### RECORD SET
═══

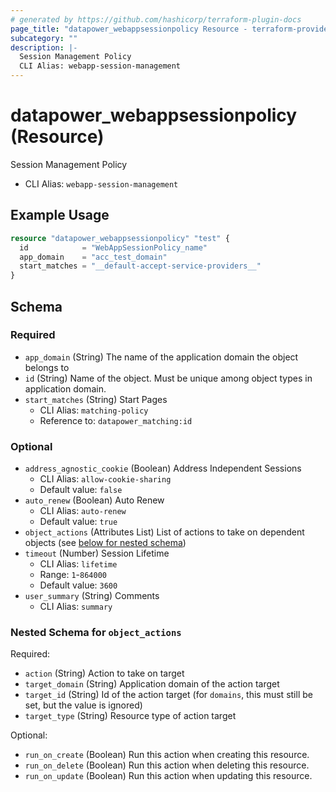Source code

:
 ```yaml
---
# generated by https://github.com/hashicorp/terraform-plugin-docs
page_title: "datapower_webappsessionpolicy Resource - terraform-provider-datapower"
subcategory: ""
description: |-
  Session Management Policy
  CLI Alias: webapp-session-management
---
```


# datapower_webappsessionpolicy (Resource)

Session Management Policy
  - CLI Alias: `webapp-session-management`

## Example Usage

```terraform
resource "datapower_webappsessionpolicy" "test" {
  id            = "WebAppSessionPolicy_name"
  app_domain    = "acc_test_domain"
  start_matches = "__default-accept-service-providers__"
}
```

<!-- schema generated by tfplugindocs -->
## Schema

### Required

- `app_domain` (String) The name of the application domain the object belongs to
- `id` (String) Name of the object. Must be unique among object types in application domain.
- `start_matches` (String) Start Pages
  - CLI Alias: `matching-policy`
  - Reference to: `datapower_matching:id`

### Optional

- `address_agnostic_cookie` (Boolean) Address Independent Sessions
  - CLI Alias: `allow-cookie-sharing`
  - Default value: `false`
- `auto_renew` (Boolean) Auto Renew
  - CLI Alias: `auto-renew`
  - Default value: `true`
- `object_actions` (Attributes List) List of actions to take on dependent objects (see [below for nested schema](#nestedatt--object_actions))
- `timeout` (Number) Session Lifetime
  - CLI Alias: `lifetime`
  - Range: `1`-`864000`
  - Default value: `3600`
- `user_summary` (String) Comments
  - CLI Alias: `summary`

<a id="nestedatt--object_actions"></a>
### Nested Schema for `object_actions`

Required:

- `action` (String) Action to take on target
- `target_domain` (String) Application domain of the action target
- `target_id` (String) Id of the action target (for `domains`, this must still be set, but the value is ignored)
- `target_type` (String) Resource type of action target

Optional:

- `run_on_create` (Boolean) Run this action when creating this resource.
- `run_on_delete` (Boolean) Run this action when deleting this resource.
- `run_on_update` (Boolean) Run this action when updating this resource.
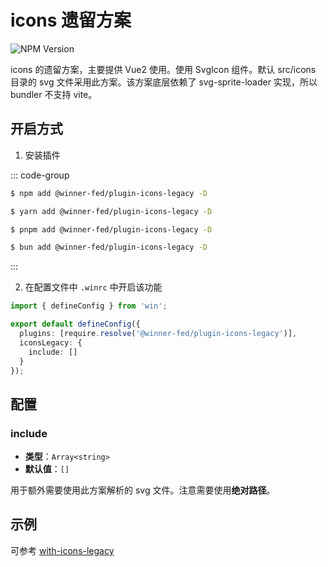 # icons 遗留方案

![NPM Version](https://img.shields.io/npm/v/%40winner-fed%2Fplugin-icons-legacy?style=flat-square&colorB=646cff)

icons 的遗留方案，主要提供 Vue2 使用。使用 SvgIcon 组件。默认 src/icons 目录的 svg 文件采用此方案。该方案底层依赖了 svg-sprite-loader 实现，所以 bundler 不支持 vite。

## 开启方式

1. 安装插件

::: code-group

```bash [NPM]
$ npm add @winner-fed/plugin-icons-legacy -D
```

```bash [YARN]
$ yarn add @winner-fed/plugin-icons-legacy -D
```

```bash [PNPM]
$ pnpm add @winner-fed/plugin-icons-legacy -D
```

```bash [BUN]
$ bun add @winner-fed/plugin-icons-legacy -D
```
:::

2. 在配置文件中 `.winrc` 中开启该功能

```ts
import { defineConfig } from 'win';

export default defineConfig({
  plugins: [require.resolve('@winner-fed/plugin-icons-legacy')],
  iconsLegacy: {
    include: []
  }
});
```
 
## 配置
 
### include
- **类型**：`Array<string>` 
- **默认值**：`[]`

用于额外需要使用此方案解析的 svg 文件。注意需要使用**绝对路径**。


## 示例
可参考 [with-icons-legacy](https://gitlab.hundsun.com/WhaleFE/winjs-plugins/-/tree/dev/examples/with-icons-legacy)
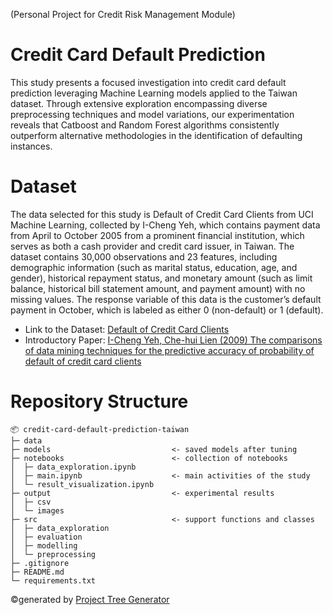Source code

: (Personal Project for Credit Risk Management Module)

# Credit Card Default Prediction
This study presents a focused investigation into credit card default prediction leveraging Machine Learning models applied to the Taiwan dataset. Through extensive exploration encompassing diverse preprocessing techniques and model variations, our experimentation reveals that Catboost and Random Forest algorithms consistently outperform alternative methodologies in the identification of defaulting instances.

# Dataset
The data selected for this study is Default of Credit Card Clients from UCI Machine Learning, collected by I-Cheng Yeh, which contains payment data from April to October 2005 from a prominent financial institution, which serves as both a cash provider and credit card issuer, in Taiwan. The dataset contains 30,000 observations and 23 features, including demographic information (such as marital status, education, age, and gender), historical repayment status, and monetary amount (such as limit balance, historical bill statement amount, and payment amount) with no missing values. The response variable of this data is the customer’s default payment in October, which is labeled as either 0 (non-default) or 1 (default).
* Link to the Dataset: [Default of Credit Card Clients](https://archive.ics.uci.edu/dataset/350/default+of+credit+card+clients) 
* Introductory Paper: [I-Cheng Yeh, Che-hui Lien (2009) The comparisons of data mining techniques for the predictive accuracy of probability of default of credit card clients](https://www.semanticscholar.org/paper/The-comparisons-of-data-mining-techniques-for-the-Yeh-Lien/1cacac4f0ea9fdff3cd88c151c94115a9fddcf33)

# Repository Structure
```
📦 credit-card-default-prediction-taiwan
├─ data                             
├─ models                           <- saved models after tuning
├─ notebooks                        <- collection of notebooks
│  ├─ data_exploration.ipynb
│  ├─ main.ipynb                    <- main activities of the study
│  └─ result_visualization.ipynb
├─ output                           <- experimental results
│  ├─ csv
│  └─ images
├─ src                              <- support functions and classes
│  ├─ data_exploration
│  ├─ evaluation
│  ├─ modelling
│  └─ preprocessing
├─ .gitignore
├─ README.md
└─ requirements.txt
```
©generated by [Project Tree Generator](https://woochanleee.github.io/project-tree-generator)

═══

### INSTRUCTIONS TO FOLLOW
Restate the records above in full and word for word, but do not carry over any pictures.

### EXERCISE SOLUTION
Source code

:
 ```yaml
---
# generated by https://github.com/hashicorp/terraform-plugin-docs
page_title: "datapower_webappsessionpolicy Resource - terraform-provider-datapower"
subcategory: ""
description: |-
  Session Management Policy
  CLI Alias: webapp-session-management
---
```


# datapower_webappsessionpolicy (Resource)

Session Management Policy
  - CLI Alias: `webapp-session-management`

## Example Usage

```terraform
resource "datapower_webappsessionpolicy" "test" {
  id            = "WebAppSessionPolicy_name"
  app_domain    = "acc_test_domain"
  start_matches = "__default-accept-service-providers__"
}
```

<!-- schema generated by tfplugindocs -->
## Schema

### Required

- `app_domain` (String) The name of the application domain the object belongs to
- `id` (String) Name of the object. Must be unique among object types in application domain.
- `start_matches` (String) Start Pages
  - CLI Alias: `matching-policy`
  - Reference to: `datapower_matching:id`

### Optional

- `address_agnostic_cookie` (Boolean) Address Independent Sessions
  - CLI Alias: `allow-cookie-sharing`
  - Default value: `false`
- `auto_renew` (Boolean) Auto Renew
  - CLI Alias: `auto-renew`
  - Default value: `true`
- `object_actions` (Attributes List) List of actions to take on dependent objects (see [below for nested schema](#nestedatt--object_actions))
- `timeout` (Number) Session Lifetime
  - CLI Alias: `lifetime`
  - Range: `1`-`864000`
  - Default value: `3600`
- `user_summary` (String) Comments
  - CLI Alias: `summary`

<a id="nestedatt--object_actions"></a>
### Nested Schema for `object_actions`

Required:

- `action` (String) Action to take on target
- `target_domain` (String) Application domain of the action target
- `target_id` (String) Id of the action target (for `domains`, this must still be set, but the value is ignored)
- `target_type` (String) Resource type of action target

Optional:

- `run_on_create` (Boolean) Run this action when creating this resource.
- `run_on_delete` (Boolean) Run this action when deleting this resource.
- `run_on_update` (Boolean) Run this action when updating this resource.
 # icons 遗留方案

![NPM Version](https://img.shields.io/npm/v/%40winner-fed%2Fplugin-icons-legacy?style=flat-square&colorB=646cff)

icons 的遗留方案，主要提供 Vue2 使用。使用 SvgIcon 组件。默认 src/icons 目录的 svg 文件采用此方案。该方案底层依赖了 svg-sprite-loader 实现，所以 bundler 不支持 vite。

## 开启方式

1. 安装插件

::: code-group

```bash [NPM]
$ npm add @winner-fed/plugin-icons-legacy -D
```

```bash [YARN]
$ yarn add @winner-fed/plugin-icons-legacy -D
```

```bash [PNPM]
$ pnpm add @winner-fed/plugin-icons-legacy -D
```

```bash [BUN]
$ bun add @winner-fed/plugin-icons-legacy -D
```
:::

2. 在配置文件中 `.winrc` 中开启该功能

```ts
import { defineConfig } from 'win';

export default defineConfig({
  plugins: [require.resolve('@winner-fed/plugin-icons-legacy')],
  iconsLegacy: {
    include: []
  }
});
```
 
## 配置
 
### include
- **类型**：`Array<string>` 
- **默认值**：`[]`

用于额外需要使用此方案解析的 svg 文件。注意需要使用**绝对路径**。


## 示例
可参考 [with-icons-legacy](https://gitlab.hundsun.com/WhaleFE/winjs-plugins/-/tree/dev/examples/with-icons-legacy)
Source code

: (Personal Project for Credit Risk Management Module)

# Credit Card Default Prediction
This study presents a focused investigation into credit card default prediction leveraging Machine Learning models applied to the Taiwan dataset. Through extensive exploration encompassing diverse preprocessing techniques and model variations, our experimentation reveals that Catboost and Random Forest algorithms consistently outperform alternative methodologies in the identification of defaulting instances.

# Dataset
The data selected for this study is Default of Credit Card Clients from UCI Machine Learning, collected by I-Cheng Yeh, which contains payment data from April to October 2005 from a prominent financial institution, which serves as both a cash provider and credit card issuer, in Taiwan. The dataset contains 30,000 observations and 23 features, including demographic information (such as marital status, education, age, and gender), historical repayment status, and monetary amount (such as limit balance, historical bill statement amount, and payment amount) with no missing values. The response variable of this data is the customer’s default payment in October, which is labeled as either 0 (non-default) or 1 (default).
* Link to the Dataset: [Default of Credit Card Clients](https://archive.ics.uci.edu/dataset/350/default+of+credit+card+clients) 
* Introductory Paper: [I-Cheng Yeh, Che-hui Lien (2009) The comparisons of data mining techniques for the predictive accuracy of probability of default of credit card clients](https://www.semanticscholar.org/paper/The-comparisons-of-data-mining-techniques-for-the-Yeh-Lien/1cacac4f0ea9fdff3cd88c151c94115a9fddcf33)

# Repository Structure
```
📦 credit-card-default-prediction-taiwan
├─ data                             
├─ models                           <- saved models after tuning
├─ notebooks                        <- collection of notebooks
│  ├─ data_exploration.ipynb
│  ├─ main.ipynb                    <- main activities of the study
│  └─ result_visualization.ipynb
├─ output                           <- experimental results
│  ├─ csv
│  └─ images
├─ src                              <- support functions and classes
│  ├─ data_exploration
│  ├─ evaluation
│  ├─ modelling
│  └─ preprocessing
├─ .gitignore
├─ README.md
└─ requirements.txt
```
©generated by [Project Tree Generator](https://woochanleee.github.io/project-tree-generator)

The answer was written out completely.